Dink
soruşturması derinleştirilmezse,
Ergenekon şebekesiyle ilişkisi kurulmazsa bu
dava '
katilden çocuk üretmiş' olur.
Hrant Dink davasını, defalarca izledim. Bir değil, iki değil, üç değil... İzlenimimi, Radikal’de ‘Bu
duruşma salonundan
adalet çıkmaz’ yazısıyla ifade ettim. O yazıdan ötürü yargılanıyorum.
Ve dün, Hrant Dink davasında,
katil zanlısı Ogün Samast’ın bu dosyasının tefrik edilerek ‘
İstanbul Çocuk Ağır
Ceza Mahkemesi’ne gönderilmesi’ kararı verildi!
Bu vesileyle
Türkiye’nin yargıçları ve savcılarına,
AİHM’nin 14
Eylül 2010’da verdiği ve Türk Dışişleri’nin
itiraz etmekten vazgeçtiği, Hrant Dink davasıyla ilgili kararı hatırlatmakta yarar var. AİHM,
Türkiye Cumhuriyeti Devleti’ni hem ‘vatandaşının yaşama hakkını koruyamadığı’ için hem de Hrant Dink
cinayetine ilişkin ‘etkili bir soruşturma yürütmediği’ gerekçesiyle mahkûm etmişti.

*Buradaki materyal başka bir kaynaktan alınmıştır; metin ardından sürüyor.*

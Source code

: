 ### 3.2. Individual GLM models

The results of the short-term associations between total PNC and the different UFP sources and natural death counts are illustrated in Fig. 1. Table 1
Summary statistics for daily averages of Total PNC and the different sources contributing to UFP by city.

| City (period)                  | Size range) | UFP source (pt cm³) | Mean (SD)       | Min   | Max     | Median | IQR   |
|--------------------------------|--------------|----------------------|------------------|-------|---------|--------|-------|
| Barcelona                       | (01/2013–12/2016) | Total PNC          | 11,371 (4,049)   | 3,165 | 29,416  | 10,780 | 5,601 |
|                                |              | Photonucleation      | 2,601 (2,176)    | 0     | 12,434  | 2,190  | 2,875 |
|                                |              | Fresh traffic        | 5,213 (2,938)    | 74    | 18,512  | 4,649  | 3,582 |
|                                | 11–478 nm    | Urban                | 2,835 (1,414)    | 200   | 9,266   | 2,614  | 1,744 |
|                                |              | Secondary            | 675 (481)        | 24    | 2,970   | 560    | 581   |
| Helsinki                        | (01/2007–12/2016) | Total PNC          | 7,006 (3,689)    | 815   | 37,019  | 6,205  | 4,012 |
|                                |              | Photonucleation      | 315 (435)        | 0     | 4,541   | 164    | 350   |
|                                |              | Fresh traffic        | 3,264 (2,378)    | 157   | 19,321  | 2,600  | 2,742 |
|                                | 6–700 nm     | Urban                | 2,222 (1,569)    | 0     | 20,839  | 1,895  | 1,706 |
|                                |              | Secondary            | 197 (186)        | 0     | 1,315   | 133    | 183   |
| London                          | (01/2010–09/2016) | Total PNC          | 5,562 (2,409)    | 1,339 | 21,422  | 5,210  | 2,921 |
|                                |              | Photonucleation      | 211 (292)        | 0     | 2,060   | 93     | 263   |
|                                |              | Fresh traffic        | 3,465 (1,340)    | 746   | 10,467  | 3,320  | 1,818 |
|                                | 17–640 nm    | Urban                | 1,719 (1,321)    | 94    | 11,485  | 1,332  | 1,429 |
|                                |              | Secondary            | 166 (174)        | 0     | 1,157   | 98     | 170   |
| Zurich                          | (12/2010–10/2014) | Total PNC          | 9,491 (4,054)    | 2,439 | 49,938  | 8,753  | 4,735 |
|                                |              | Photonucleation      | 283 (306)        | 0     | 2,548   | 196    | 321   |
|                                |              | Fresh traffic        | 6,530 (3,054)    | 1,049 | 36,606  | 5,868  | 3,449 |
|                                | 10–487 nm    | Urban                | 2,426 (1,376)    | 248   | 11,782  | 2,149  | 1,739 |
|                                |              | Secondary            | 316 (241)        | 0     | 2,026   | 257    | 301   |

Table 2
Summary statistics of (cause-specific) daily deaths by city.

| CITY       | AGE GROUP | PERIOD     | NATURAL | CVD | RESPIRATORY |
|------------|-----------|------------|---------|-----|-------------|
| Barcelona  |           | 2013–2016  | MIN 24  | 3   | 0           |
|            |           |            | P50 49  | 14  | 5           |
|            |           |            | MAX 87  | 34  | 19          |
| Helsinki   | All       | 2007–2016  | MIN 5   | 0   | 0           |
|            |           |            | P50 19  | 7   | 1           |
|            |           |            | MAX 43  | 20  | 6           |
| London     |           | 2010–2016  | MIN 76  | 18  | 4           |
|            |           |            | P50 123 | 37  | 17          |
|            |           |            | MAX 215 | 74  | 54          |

Bu kararın ardından ‘etkili bir soruşturma’ yürütülmesine yönelinmesinden vazgeçtik, dünden itibaren, Hrant Dink’in katil zanlısı Ogün Samast’ın ‘ödüllenmesine’ doğru gitme ihtimali olan bir sürecin önü açıldı.
Utanç verici karar
Hrant
Dink cinayeti davasının dünkü duruşmasında alınan ve Türkiye’nin vicdan sahibi insanlarını derinden ve bir kez daha yaralayan kararın ardından, TRT-Haber’in her gün saat 13.00’te Hülya Hökenek tarafından yayımlanan ‘45 Dakika’ programını izliyorum. ‘Hrant’ adlı 700 sayfalık, bugüne dek yayımlanmış tek Hrant Dink biyografisinin yazarı Tuba
Çandar konuşuyor, Rakel Dink’in Hrant’ın cenaze töreninde yaptığı o unutulmaz konuşmayı hatırlatıyor:
“Yaşı kaç olursa olsun, on yedi veya yirmi yedi, katil kim olursa olsun, bir zamanlar bebek olduklarını biliyorum. Bir bebekten bir katil yaratan karanlığı sorgulamadan hiçbir şey yapılamaz kardeşlerim” diye haykırdığı o sözcükleri bir kez daha telaffuz ediyor ve şöyle devam ediyor:
“Aradan geçen üç buçuk yılı aşkın süre içinde, bu karanlığın üzerine gidilmediğini, bu karanlığın sorgulanmadığını hepimiz görüyorduk. Bir bebekten bir katil yaratan karanlığın sorgulanmadığını yaşadığımız gibi, bir katilden çocuk yaratıldığına
tanık oluyoruz bugün. Bu kararı, hukuk ve adalet adına utanç verici buluyorum. Ve Türkiye’de vicdan sahibi herkesin de öyle düşündüğünü biliyorum.”
Hukuk ve adaletin farkı
Evet, böyle düşünüyor. Hukuk ile adalet aynı şey değildir. Hukuksuz adalet olmaz ama hukuk eşittir adalet değildir. Adalet kavramı, doğrudan ‘vicdan’la ilgilidir. Söz konusu kararın, hukuk ile ilişkisi tartışılabilirse de adaletle ilişkisi olmadığı tartışmasızdır.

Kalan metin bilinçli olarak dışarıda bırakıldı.